Kathy Hourigan, general manager customer services at Sydney Water told Digital Nation how the company simplified its customer service through a new digital platform.
“Our customers were telling us that it was a fragmented experience,” Hourigan said.
“We used to often say we've got lots of self-serve out there and that made us feel good, but from a customer point of view, it wasn't a great experience.”
As an example, Hourigan said customers could head to the company’s website and fill in a "smart" form.
“[However] there wasn't a lot smart about it because there was a lot of humans in the background, completing those forms and they had to go to different parts of the website to do different things," she said.
Hourigan added some cases resulted in customers needed to call the contact centre to do other things.
Sydney Water has been in a partnership with SAP, for the past five years, resulting in the utility company switching up its customer experience processes.
This enabled the company to automate its high volume, low complexity work.
“That frees up our highly trained contact centre people to do some of the more value add type of customer work," Hourigan explained.
“The very noticeable change has been we've been successful in automating a lot of the high-volume work and SAP continue to work with us to tweak how we can continue to do that.”
Hourigan said the upgrade has also seen and an uplift in engagement scores.
“They're using a modern system.
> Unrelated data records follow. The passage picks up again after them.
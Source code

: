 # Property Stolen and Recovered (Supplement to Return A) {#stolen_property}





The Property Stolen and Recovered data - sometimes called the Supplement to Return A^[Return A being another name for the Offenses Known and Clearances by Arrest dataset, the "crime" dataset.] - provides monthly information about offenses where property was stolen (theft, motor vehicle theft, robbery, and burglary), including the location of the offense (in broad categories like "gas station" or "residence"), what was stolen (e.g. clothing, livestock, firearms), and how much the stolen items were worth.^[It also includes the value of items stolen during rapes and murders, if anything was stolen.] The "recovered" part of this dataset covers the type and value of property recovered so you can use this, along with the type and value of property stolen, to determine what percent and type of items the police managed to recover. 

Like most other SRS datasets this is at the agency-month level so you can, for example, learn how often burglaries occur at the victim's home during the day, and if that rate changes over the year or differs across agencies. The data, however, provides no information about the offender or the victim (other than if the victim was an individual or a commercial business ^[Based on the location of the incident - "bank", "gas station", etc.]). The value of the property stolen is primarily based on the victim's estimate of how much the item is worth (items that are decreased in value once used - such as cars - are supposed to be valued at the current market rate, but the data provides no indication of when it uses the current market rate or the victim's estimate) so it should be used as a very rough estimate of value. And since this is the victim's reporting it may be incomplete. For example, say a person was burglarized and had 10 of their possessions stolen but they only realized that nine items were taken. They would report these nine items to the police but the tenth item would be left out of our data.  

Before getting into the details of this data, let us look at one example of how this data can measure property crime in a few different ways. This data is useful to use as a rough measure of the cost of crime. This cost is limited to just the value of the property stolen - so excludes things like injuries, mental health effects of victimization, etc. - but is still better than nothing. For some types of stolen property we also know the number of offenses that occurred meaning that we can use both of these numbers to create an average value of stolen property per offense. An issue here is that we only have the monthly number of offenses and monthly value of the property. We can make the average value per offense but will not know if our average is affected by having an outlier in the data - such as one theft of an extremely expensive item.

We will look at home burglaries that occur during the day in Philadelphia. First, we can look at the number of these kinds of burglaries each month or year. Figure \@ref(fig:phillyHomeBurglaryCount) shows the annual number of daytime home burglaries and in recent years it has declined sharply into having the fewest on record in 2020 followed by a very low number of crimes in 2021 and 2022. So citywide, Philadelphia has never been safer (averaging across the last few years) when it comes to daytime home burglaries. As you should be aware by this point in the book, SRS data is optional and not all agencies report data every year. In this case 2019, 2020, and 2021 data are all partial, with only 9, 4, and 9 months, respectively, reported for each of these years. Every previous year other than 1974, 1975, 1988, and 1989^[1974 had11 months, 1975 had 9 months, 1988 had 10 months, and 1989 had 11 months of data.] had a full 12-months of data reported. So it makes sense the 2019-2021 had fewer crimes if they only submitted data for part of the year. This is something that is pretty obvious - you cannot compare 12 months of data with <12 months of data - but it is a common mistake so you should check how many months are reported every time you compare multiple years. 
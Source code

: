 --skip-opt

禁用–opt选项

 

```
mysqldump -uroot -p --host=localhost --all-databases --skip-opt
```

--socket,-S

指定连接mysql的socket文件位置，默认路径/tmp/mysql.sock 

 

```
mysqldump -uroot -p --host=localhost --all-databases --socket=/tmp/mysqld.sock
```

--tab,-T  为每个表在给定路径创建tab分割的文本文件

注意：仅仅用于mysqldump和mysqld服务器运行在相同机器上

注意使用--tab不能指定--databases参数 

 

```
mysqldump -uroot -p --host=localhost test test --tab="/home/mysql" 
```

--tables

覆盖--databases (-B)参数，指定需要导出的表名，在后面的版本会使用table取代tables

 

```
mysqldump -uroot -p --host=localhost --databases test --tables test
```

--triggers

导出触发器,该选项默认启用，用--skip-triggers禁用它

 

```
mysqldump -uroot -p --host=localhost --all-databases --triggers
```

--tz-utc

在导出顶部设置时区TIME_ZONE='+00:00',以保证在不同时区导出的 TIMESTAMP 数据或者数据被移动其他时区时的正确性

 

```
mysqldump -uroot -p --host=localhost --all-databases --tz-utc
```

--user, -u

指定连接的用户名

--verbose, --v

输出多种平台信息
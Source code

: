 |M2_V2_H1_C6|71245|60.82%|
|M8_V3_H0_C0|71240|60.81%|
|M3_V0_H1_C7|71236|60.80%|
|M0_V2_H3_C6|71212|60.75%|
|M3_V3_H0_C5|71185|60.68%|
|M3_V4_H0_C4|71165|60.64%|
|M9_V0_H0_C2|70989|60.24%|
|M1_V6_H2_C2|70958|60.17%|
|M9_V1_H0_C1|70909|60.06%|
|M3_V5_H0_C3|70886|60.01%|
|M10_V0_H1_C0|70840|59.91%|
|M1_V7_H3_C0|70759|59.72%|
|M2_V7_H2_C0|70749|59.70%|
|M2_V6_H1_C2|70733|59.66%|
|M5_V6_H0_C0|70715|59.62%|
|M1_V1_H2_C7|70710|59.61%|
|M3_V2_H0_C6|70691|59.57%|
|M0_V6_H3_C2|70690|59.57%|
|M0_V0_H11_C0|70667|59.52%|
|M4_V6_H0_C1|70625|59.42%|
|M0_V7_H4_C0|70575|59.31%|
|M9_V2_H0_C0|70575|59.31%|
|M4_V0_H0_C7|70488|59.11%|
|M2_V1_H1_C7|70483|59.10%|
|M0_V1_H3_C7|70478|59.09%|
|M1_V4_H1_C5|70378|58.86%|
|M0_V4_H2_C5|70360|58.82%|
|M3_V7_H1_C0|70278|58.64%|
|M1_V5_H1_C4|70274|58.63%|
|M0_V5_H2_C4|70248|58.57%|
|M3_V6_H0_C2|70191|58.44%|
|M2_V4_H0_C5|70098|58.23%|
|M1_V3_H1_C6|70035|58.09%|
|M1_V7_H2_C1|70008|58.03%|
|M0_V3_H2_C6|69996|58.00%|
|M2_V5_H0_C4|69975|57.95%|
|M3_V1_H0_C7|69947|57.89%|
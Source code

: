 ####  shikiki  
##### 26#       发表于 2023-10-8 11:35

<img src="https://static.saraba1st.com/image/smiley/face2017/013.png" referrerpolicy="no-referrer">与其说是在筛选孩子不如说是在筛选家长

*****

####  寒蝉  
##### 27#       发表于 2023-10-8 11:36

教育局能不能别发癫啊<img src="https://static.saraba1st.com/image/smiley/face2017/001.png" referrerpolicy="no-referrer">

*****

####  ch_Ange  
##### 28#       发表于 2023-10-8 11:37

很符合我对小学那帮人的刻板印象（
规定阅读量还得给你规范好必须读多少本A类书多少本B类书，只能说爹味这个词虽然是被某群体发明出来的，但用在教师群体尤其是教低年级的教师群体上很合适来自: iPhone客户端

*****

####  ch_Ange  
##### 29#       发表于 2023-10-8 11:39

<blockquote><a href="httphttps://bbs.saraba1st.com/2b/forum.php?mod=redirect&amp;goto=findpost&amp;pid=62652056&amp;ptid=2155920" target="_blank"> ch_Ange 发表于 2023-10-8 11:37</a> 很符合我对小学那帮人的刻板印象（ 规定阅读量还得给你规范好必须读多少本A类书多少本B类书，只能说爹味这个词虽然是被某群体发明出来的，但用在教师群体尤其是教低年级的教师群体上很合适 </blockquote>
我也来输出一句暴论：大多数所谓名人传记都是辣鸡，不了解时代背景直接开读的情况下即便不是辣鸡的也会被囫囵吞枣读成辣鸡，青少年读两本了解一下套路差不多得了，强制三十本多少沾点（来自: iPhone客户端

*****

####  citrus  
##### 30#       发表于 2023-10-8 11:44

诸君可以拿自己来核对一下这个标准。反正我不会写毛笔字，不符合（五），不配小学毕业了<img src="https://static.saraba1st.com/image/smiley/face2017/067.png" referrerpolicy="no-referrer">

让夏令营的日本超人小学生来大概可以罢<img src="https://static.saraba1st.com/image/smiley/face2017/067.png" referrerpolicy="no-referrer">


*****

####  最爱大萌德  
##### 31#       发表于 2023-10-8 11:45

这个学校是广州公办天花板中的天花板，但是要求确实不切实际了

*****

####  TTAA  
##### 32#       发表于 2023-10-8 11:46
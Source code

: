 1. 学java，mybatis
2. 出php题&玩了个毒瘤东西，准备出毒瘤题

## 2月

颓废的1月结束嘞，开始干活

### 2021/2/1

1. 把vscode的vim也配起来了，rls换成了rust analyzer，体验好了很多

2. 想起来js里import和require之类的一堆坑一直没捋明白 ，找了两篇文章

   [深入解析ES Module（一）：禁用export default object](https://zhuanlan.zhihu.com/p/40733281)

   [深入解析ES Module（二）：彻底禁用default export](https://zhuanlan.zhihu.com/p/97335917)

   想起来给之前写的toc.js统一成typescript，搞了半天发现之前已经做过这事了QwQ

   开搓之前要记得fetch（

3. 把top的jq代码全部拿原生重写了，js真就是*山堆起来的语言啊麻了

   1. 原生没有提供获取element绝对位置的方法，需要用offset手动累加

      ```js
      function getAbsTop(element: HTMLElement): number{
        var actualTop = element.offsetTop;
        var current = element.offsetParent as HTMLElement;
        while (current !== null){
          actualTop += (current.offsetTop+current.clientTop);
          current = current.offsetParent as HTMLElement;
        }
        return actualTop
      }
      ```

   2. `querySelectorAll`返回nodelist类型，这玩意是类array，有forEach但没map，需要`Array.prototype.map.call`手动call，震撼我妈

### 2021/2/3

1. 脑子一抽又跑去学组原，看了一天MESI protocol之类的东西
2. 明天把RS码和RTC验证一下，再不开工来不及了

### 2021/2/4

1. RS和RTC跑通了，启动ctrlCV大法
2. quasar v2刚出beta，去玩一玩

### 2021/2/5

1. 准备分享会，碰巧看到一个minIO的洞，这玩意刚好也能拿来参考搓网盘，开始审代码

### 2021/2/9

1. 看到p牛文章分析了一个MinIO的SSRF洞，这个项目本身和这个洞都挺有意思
It makes it so much easier for them, they have one log in, they log in in the morning and everything they need is sitting in that one application," she said.
“For our people, they don't care if there's multiple systems it's attached to or sitting behind. They want an easy process for them to work at their workstation every day, the billing system and the CRM moves data across those two systems, our people love it."
She said it has made the staff at Sydney Water's job "a lot easier".
“Our contact centre engagement scores are high," she said.
“Then from a customer point of view, we've certainly been able to improve the look and the feel of our communications and our interactions with customers too."
Hourigan added Sydney Water has also been able to introduce a lot of new branding and launch that through the platform.
To Hourigan’s surprise, Sydney Water's customers started using the new platform quickly.
“Often when you do these technology implementations, it's quite some time before you see some of the benefits,'" she said.
"The thing that surprised us was how quickly the adoption was for our customers because we decided that we wouldn't do a lot of promotion."
She added the plan was to “let the platform stabilise” and ensure “our people were comfortable before we did any promotion”.
“Without that promotion, we're so excited about the adoption rates. The take up has been absolutely amazing," she said.
“It took us three or four years for customers to register for an outage notification and we ended up with about 46,000 in three years.”
Sydney Water has seen over 200,000 customers register since March to receive outage notifications, which Hourigan said is roughly an “400 percent increase".
“That is amazing, a lot less things are being referred to the back office, which is great [and] allows our people to do more of that meaningful work.”
Hourigan ended, "There’s another 10,000 customers per month that have signed up since March for electronic billing versus paper bill, which is also something that we're excited about.”